People are fat because they eat too much.

Fact

In Fact, most people who are large eat no more than normal weight people.

Myth

Anyone can be slim; it just takes a little self control.

Fact

Weight is extremely resistant to change. Dieting doesn't work; in Fact, typically when dieters stop dieting they gain back all their weight plus a few pounds each time they diet. Each person's body seems to have a "set point" weight where it naturally tends to stay. Dieting actually moves this set point upward in response to the deprivation the body experiences as a threat of starvation.

Myth

Being overweight is bad for your health.

Fact

Researchers are now finding that being underweight is just as bad for health as being overweight. The recurrent cycle of weight loss and gain (yo-yo dieting) is now thought to be more harmful than just being large and staying large.

Myth

Large = out of shape.

Fact

Not necessarily true. There are exercise and aerobics programs for large people, and some large people have excellent strength and endurance. (Conversely, some slim people have very poor levels of physical fitness.)

Myth

You can find out your ideal weight by consulting a weight table.

Fact

Weight tables disagree about ideal weights. If you have not distorted your natural healthy weight by yo-yo dieting and you build sensible, moderate eating and exercise habits and a positive body image, your body will naturally settle at its healthiest weight. This may not be the same weight as another person your height, but it will be right for you. Life insurance company weight tables have been revised upward in recent years as studies indicate that heavier people live longer. It has been realized that the weight tables of the past have been artificially and unhealthily low.

Steer Clear of Old Myths about Foods:

Myth

Asparagus is a diuretic.

Truth

Asparagus is not a diuretic. It just creates an odor during urination.

Myth

Potatoes and bread make you fat.

Truth

Both are healthy carbohydrates that average about 100 calories and are low in fat.

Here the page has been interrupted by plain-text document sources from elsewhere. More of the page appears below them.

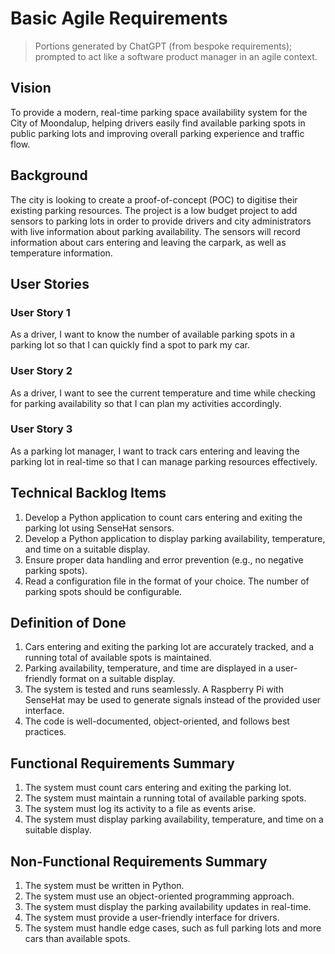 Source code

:# Basic Agile Requirements

> Portions generated by ChatGPT (from bespoke requirements); prompted to act like a software product manager in an agile context.

## Vision

To provide a modern, real-time parking space availability system for the City of Moondalup, helping drivers easily find available parking spots in public parking lots and improving overall parking experience and traffic flow.

## Background

The city is looking to create a proof-of-concept (POC) to digitise their existing parking resources. The project is a low budget project to add sensors to parking lots in order to provide drivers and city administrators with live information about parking availability. The sensors will record information about cars entering and leaving the carpark, as well as temperature information.

## User Stories

### User Story 1

As a driver, I want to know the number of available parking spots in a parking lot so that I can quickly find a spot to park my car.

### User Story 2

As a driver, I want to see the current temperature and time while checking for parking availability so that I can plan my activities accordingly.

### User Story 3

As a parking lot manager, I want to track cars entering and leaving the parking lot in real-time so that I can manage parking resources effectively.

## Technical Backlog Items

1. Develop a Python application to count cars entering and exiting the parking lot using SenseHat sensors.
3. Develop a Python application to display parking availability, temperature, and time on a suitable display.
4. Ensure proper data handling and error prevention (e.g., no negative parking spots).
5. Read a configuration file in the format of your choice. The number of parking spots should be configurable.

## Definition of Done

1. Cars entering and exiting the parking lot are accurately tracked, and a running total of available spots is maintained.
3. Parking availability, temperature, and time are displayed in a user-friendly format on a suitable display.
4. The system is tested and runs seamlessly. A Raspberry Pi with SenseHat may be used to generate signals instead of the provided user interface.
5. The code is well-documented, object-oriented, and follows best practices.

## Functional Requirements Summary

1. The system must count cars entering and exiting the parking lot.
2. The system must maintain a running total of available parking spots.
3. The system must log its activity to a file as events arise.
4. The system must display parking availability, temperature, and time on a suitable display.

## Non-Functional Requirements Summary

1. The system must be written in Python.
2. The system must use an object-oriented programming approach.
3. The system must display the parking availability updates in real-time.
4. The system must provide a user-friendly interface for drivers.
5. The system must handle edge cases, such as full parking lots and more cars than available spots.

It's what you add to both that increases fat. (i.e. butter, sour cream, mayonnaise)

Myth

Eating after 6 p.m. makes you gain weight.

Truth

Eating at night tends to lead to consuming higher calories because you are home, near the T.V. (did you ever notice what most of the commercials feature?) near the refrigerator and relaxed. Or you are eating out at a party or in a restaurant where you tend to eat higher fat and calories and larger portions. Calories are the same at any hour of the day.

Myth

Drinking lots of water makes you retain fluid.

Truth

Water acts as a natural diuretic. It will help flush out your system of toxins.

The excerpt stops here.